§ Task item
Exact repetition, pictures omitted: give every record below again.
-----
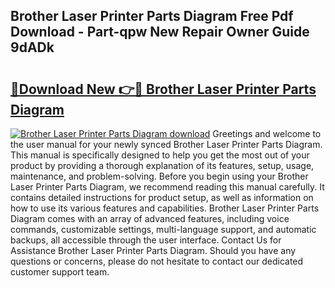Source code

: ## Brother Laser Printer Parts Diagram Free Pdf Download - Part-qpw New Repair Owner Guide 9dADk

# <h2><a href="http://dfse70.blite.top/?on=Brother+Laser+Printer+Parts+Diagram">🔗Download New 👉🔴 Brother Laser Printer Parts Diagram</a></h2>

[![Brother Laser Printer Parts Diagram download](https://i.imgur.com/lujVjoI.png)](http://dfse70.blite.top/?on=Brother+Laser+Printer+Parts+Diagram)
Greetings and welcome to the user manual for your newly synced Brother Laser Printer Parts Diagram. This manual is specifically designed to help you get the most out of your product by providing a thorough explanation of its features, setup, usage, maintenance, and problem-solving. Before you begin using your Brother Laser Printer Parts Diagram, we recommend reading this manual carefully. It contains detailed instructions for product setup, as well as information on how to use its various features and capabilities. Brother Laser Printer Parts Diagram comes with an array of advanced features, including voice commands, customizable settings, multi-language support, and automatic backups, all accessible through the user interface. Contact Us for Assistance Brother Laser Printer Parts Diagram. Should you have any questions or concerns, please do not hesitate to contact our dedicated customer support team.
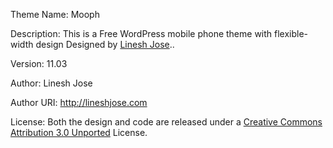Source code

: Theme Name: Mooph

Description:  This is a Free WordPress mobile phone theme with flexible-width design Designed by <a href="http://lineshjose.com/">Linesh Jose</a>..

Version: 11.03

Author: Linesh Jose 

Author URI: http://lineshjose.com

License: Both the design and code are  released under a <a href="http://creativecommons.org/licenses/by/3.0//">Creative Commons Attribution 3.0 Unported</a> License.
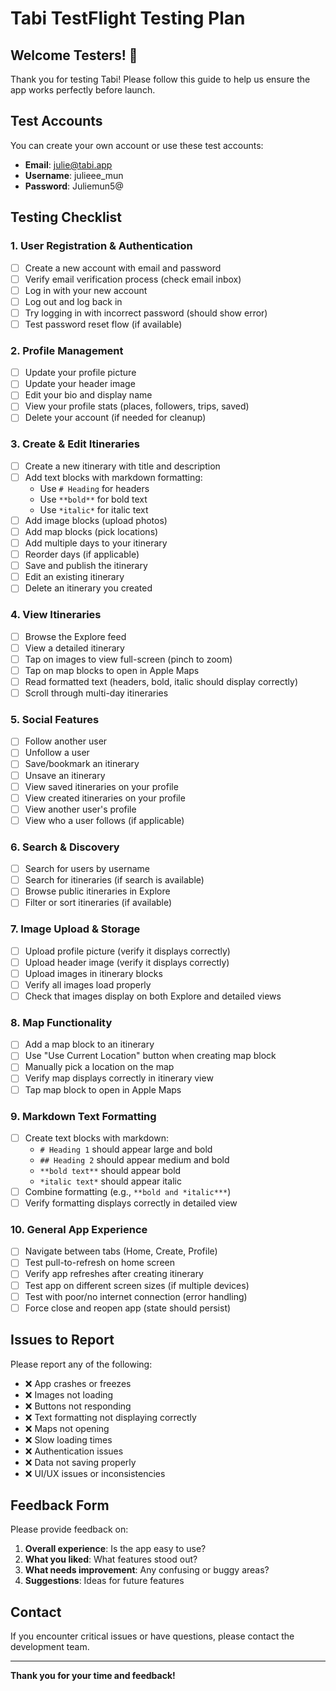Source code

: # Tabi TestFlight Testing Plan

## Welcome Testers! 🎉

Thank you for testing Tabi! Please follow this guide to help us ensure the app works perfectly before launch.

## Test Accounts

You can create your own account or use these test accounts:
- **Email**: julie@tabi.app
- **Username**: julieee_mun  
- **Password**: Juliemun5@

## Testing Checklist

### 1. User Registration & Authentication
- [ ] Create a new account with email and password
- [ ] Verify email verification process (check email inbox)
- [ ] Log in with your new account
- [ ] Log out and log back in
- [ ] Try logging in with incorrect password (should show error)
- [ ] Test password reset flow (if available)

### 2. Profile Management
- [ ] Update your profile picture
- [ ] Update your header image
- [ ] Edit your bio and display name
- [ ] View your profile stats (places, followers, trips, saved)
- [ ] Delete your account (if needed for cleanup)

### 3. Create & Edit Itineraries
- [ ] Create a new itinerary with title and description
- [ ] Add text blocks with markdown formatting:
  - Use `# Heading` for headers
  - Use `**bold**` for bold text
  - Use `*italic*` for italic text
- [ ] Add image blocks (upload photos)
- [ ] Add map blocks (pick locations)
- [ ] Add multiple days to your itinerary
- [ ] Reorder days (if applicable)
- [ ] Save and publish the itinerary
- [ ] Edit an existing itinerary
- [ ] Delete an itinerary you created

### 4. View Itineraries
- [ ] Browse the Explore feed
- [ ] View a detailed itinerary
- [ ] Tap on images to view full-screen (pinch to zoom)
- [ ] Tap on map blocks to open in Apple Maps
- [ ] Read formatted text (headers, bold, italic should display correctly)
- [ ] Scroll through multi-day itineraries

### 5. Social Features
- [ ] Follow another user
- [ ] Unfollow a user
- [ ] Save/bookmark an itinerary
- [ ] Unsave an itinerary
- [ ] View saved itineraries on your profile
- [ ] View created itineraries on your profile
- [ ] View another user's profile
- [ ] View who a user follows (if applicable)

### 6. Search & Discovery
- [ ] Search for users by username
- [ ] Search for itineraries (if search is available)
- [ ] Browse public itineraries in Explore
- [ ] Filter or sort itineraries (if available)

### 7. Image Upload & Storage
- [ ] Upload profile picture (verify it displays correctly)
- [ ] Upload header image (verify it displays correctly)
- [ ] Upload images in itinerary blocks
- [ ] Verify all images load properly
- [ ] Check that images display on both Explore and detailed views

### 8. Map Functionality
- [ ] Add a map block to an itinerary
- [ ] Use "Use Current Location" button when creating map block
- [ ] Manually pick a location on the map
- [ ] Verify map displays correctly in itinerary view
- [ ] Tap map block to open in Apple Maps

### 9. Markdown Text Formatting
- [ ] Create text blocks with markdown:
  - `# Heading 1` should appear large and bold
  - `## Heading 2` should appear medium and bold
  - `**bold text**` should appear bold
  - `*italic text*` should appear italic
- [ ] Combine formatting (e.g., `**bold and *italic***`)
- [ ] Verify formatting displays correctly in detailed view

### 10. General App Experience
- [ ] Navigate between tabs (Home, Create, Profile)
- [ ] Test pull-to-refresh on home screen
- [ ] Verify app refreshes after creating itinerary
- [ ] Test app on different screen sizes (if multiple devices)
- [ ] Test with poor/no internet connection (error handling)
- [ ] Force close and reopen app (state should persist)

## Issues to Report

Please report any of the following:
- ❌ App crashes or freezes
- ❌ Images not loading
- ❌ Buttons not responding
- ❌ Text formatting not displaying correctly
- ❌ Maps not opening
- ❌ Slow loading times
- ❌ Authentication issues
- ❌ Data not saving properly
- ❌ UI/UX issues or inconsistencies

## Feedback Form

Please provide feedback on:
1. **Overall experience**: Is the app easy to use?
2. **What you liked**: What features stood out?
3. **What needs improvement**: Any confusing or buggy areas?
4. **Suggestions**: Ideas for future features

## Contact

If you encounter critical issues or have questions, please contact the development team.

---

**Thank you for your time and feedback!**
-----
§ Reply
Source code

: ## Brother Laser Printer Parts Diagram Free Pdf Download - Part-qpw New Repair Owner Guide 9dADk

# <h2><a href="http://dfse70.blite.top/?on=Brother+Laser+Printer+Parts+Diagram">🔗Download New 👉🔴 Brother Laser Printer Parts Diagram</a></h2>

[![Brother Laser Printer Parts Diagram download](https://i.imgur.com/lujVjoI.png)](http://dfse70.blite.top/?on=Brother+Laser+Printer+Parts+Diagram)
Greetings and welcome to the user manual for your newly synced Brother Laser Printer Parts Diagram. This manual is specifically designed to help you get the most out of your product by providing a thorough explanation of its features, setup, usage, maintenance, and problem-solving. Before you begin using your Brother Laser Printer Parts Diagram, we recommend reading this manual carefully. It contains detailed instructions for product setup, as well as information on how to use its various features and capabilities. Brother Laser Printer Parts Diagram comes with an array of advanced features, including voice commands, customizable settings, multi-language support, and automatic backups, all accessible through the user interface. Contact Us for Assistance Brother Laser Printer Parts Diagram. Should you have any questions or concerns, please do not hesitate to contact our dedicated customer support team.
Source code

: Theme Name: Mooph

Description:  This is a Free WordPress mobile phone theme with flexible-width design Designed by <a href="http://lineshjose.com/">Linesh Jose</a>..

Version: 11.03

Author: Linesh Jose 

Author URI: http://lineshjose.com

License: Both the design and code are  released under a <a href="http://creativecommons.org/licenses/by/3.0//">Creative Commons Attribution 3.0 Unported</a> License.
Source code

: # Tabi TestFlight Testing Plan

## Welcome Testers! 🎉

Thank you for testing Tabi! Please follow this guide to help us ensure the app works perfectly before launch.

## Test Accounts

You can create your own account or use these test accounts:
- **Email**: julie@tabi.app
- **Username**: julieee_mun  
- **Password**: Juliemun5@

## Testing Checklist

### 1. User Registration & Authentication
- [ ] Create a new account with email and password
- [ ] Verify email verification process (check email inbox)
- [ ] Log in with your new account
- [ ] Log out and log back in
- [ ] Try logging in with incorrect password (should show error)
- [ ] Test password reset flow (if available)

### 2. Profile Management
- [ ] Update your profile picture
- [ ] Update your header image
- [ ] Edit your bio and display name
- [ ] View your profile stats (places, followers, trips, saved)
- [ ] Delete your account (if needed for cleanup)

### 3. Create & Edit Itineraries
- [ ] Create a new itinerary with title and description
- [ ] Add text blocks with markdown formatting:
  - Use `# Heading` for headers
  - Use `**bold**` for bold text
  - Use `*italic*` for italic text
- [ ] Add image blocks (upload photos)
- [ ] Add map blocks (pick locations)
- [ ] Add multiple days to your itinerary
- [ ] Reorder days (if applicable)
- [ ] Save and publish the itinerary
- [ ] Edit an existing itinerary
- [ ] Delete an itinerary you created

### 4. View Itineraries
- [ ] Browse the Explore feed
- [ ] View a detailed itinerary
- [ ] Tap on images to view full-screen (pinch to zoom)
- [ ] Tap on map blocks to open in Apple Maps
- [ ] Read formatted text (headers, bold, italic should display correctly)
- [ ] Scroll through multi-day itineraries

### 5. Social Features
- [ ] Follow another user
- [ ] Unfollow a user
- [ ] Save/bookmark an itinerary
- [ ] Unsave an itinerary
- [ ] View saved itineraries on your profile
- [ ] View created itineraries on your profile
- [ ] View another user's profile
- [ ] View who a user follows (if applicable)

### 6. Search & Discovery
- [ ] Search for users by username
- [ ] Search for itineraries (if search is available)
- [ ] Browse public itineraries in Explore
- [ ] Filter or sort itineraries (if available)

### 7. Image Upload & Storage
- [ ] Upload profile picture (verify it displays correctly)
- [ ] Upload header image (verify it displays correctly)
- [ ] Upload images in itinerary blocks
- [ ] Verify all images load properly
- [ ] Check that images display on both Explore and detailed views

### 8. Map Functionality
- [ ] Add a map block to an itinerary
- [ ] Use "Use Current Location" button when creating map block
- [ ] Manually pick a location on the map
- [ ] Verify map displays correctly in itinerary view
- [ ] Tap map block to open in Apple Maps

### 9. Markdown Text Formatting
- [ ] Create text blocks with markdown:
  - `# Heading 1` should appear large and bold
  - `## Heading 2` should appear medium and bold
  - `**bold text**` should appear bold
  - `*italic text*` should appear italic
- [ ] Combine formatting (e.g., `**bold and *italic***`)
- [ ] Verify formatting displays correctly in detailed view

### 10. General App Experience
- [ ] Navigate between tabs (Home, Create, Profile)
- [ ] Test pull-to-refresh on home screen
- [ ] Verify app refreshes after creating itinerary
- [ ] Test app on different screen sizes (if multiple devices)
- [ ] Test with poor/no internet connection (error handling)
- [ ] Force close and reopen app (state should persist)

## Issues to Report

Please report any of the following:
- ❌ App crashes or freezes
- ❌ Images not loading
- ❌ Buttons not responding
- ❌ Text formatting not displaying correctly
- ❌ Maps not opening
- ❌ Slow loading times
- ❌ Authentication issues
- ❌ Data not saving properly
- ❌ UI/UX issues or inconsistencies

## Feedback Form

Please provide feedback on:
1. **Overall experience**: Is the app easy to use?
2. **What you liked**: What features stood out?
3. **What needs improvement**: Any confusing or buggy areas?
4. **Suggestions**: Ideas for future features

## Contact

If you encounter critical issues or have questions, please contact the development team.

---

**Thank you for your time and feedback!**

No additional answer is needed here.